_Task brief_.
Exactly the lines from the one with "- 情况2：缓存(cashing)" through the end of the records below are to be output, the first and last included, and no others.

_Dataset content_.

*** Block opens ***

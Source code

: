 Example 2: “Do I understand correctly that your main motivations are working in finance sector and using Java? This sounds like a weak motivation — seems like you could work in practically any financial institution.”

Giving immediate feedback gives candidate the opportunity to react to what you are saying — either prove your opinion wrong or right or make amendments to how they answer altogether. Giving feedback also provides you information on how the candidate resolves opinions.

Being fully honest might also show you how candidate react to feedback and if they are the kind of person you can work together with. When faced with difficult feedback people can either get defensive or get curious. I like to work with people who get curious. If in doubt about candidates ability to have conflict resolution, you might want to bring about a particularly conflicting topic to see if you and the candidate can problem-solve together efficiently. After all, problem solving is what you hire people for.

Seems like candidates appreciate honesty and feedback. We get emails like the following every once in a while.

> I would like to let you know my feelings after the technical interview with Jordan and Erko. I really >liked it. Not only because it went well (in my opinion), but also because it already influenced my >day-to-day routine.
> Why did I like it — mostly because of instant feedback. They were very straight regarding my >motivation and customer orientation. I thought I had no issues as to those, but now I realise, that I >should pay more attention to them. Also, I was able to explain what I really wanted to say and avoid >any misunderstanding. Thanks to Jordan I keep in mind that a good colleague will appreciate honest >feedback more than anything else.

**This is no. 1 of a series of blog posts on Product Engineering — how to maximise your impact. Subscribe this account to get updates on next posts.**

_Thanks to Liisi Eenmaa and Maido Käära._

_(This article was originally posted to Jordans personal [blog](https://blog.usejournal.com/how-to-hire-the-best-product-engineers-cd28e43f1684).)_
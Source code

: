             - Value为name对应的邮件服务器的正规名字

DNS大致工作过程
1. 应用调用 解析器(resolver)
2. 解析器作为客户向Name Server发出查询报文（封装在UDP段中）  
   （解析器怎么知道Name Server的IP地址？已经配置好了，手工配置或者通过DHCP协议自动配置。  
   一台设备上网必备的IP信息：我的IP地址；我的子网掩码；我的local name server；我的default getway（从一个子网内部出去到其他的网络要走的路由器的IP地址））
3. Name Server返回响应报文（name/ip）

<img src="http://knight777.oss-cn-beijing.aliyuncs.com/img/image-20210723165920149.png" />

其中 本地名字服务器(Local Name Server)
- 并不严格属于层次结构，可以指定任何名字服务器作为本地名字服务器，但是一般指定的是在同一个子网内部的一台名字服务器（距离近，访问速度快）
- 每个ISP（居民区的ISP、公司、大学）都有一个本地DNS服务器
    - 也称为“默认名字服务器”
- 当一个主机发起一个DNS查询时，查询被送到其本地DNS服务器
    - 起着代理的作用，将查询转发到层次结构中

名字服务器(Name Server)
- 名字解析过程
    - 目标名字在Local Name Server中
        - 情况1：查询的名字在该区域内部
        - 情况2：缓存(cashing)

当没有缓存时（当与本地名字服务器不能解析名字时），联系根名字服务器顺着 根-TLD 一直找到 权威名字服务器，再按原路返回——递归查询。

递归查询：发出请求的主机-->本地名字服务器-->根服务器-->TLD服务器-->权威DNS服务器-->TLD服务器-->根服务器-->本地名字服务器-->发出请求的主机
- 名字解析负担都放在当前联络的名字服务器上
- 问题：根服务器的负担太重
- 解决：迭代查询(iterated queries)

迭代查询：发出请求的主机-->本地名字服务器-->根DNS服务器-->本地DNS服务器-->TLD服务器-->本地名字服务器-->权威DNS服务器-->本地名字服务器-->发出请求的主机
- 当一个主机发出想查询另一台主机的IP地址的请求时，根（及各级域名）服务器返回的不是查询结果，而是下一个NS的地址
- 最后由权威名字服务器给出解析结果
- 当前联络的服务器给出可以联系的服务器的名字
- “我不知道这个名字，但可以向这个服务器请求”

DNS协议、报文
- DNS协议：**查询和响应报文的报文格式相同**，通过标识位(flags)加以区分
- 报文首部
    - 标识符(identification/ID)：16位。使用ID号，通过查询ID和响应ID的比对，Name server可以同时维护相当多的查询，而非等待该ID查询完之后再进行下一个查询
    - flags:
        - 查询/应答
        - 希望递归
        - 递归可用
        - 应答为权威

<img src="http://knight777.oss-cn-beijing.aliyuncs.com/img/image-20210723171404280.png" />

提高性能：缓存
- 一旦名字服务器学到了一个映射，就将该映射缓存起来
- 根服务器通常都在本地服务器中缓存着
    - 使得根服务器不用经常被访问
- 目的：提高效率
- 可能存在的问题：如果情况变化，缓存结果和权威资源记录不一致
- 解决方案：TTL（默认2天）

*** Block closes ***

_Answer to the exercise_.
        - 情况2：缓存(cashing)

当没有缓存时（当与本地名字服务器不能解析名字时），联系根名字服务器顺着 根-TLD 一直找到 权威名字服务器，再按原路返回——递归查询。

递归查询：发出请求的主机-->本地名字服务器-->根服务器-->TLD服务器-->权威DNS服务器-->TLD服务器-->根服务器-->本地名字服务器-->发出请求的主机
- 名字解析负担都放在当前联络的名字服务器上
- 问题：根服务器的负担太重
- 解决：迭代查询(iterated queries)

迭代查询：发出请求的主机-->本地名字服务器-->根DNS服务器-->本地DNS服务器-->TLD服务器-->本地名字服务器-->权威DNS服务器-->本地名字服务器-->发出请求的主机
- 当一个主机发出想查询另一台主机的IP地址的请求时，根（及各级域名）服务器返回的不是查询结果，而是下一个NS的地址
- 最后由权威名字服务器给出解析结果
- 当前联络的服务器给出可以联系的服务器的名字
- “我不知道这个名字，但可以向这个服务器请求”

DNS协议、报文
- DNS协议：**查询和响应报文的报文格式相同**，通过标识位(flags)加以区分
- 报文首部
    - 标识符(identification/ID)：16位。使用ID号，通过查询ID和响应ID的比对，Name server可以同时维护相当多的查询，而非等待该ID查询完之后再进行下一个查询
    - flags:
        - 查询/应答
        - 希望递归
        - 递归可用
        - 应答为权威

<img src="http://knight777.oss-cn-beijing.aliyuncs.com/img/image-20210723171404280.png" />

提高性能：缓存
- 一旦名字服务器学到了一个映射，就将该映射缓存起来
- 根服务器通常都在本地服务器中缓存着
    - 使得根服务器不用经常被访问
- 目的：提高效率
- 可能存在的问题：如果情况变化，缓存结果和权威资源记录不一致
- 解决方案：TTL（默认2天）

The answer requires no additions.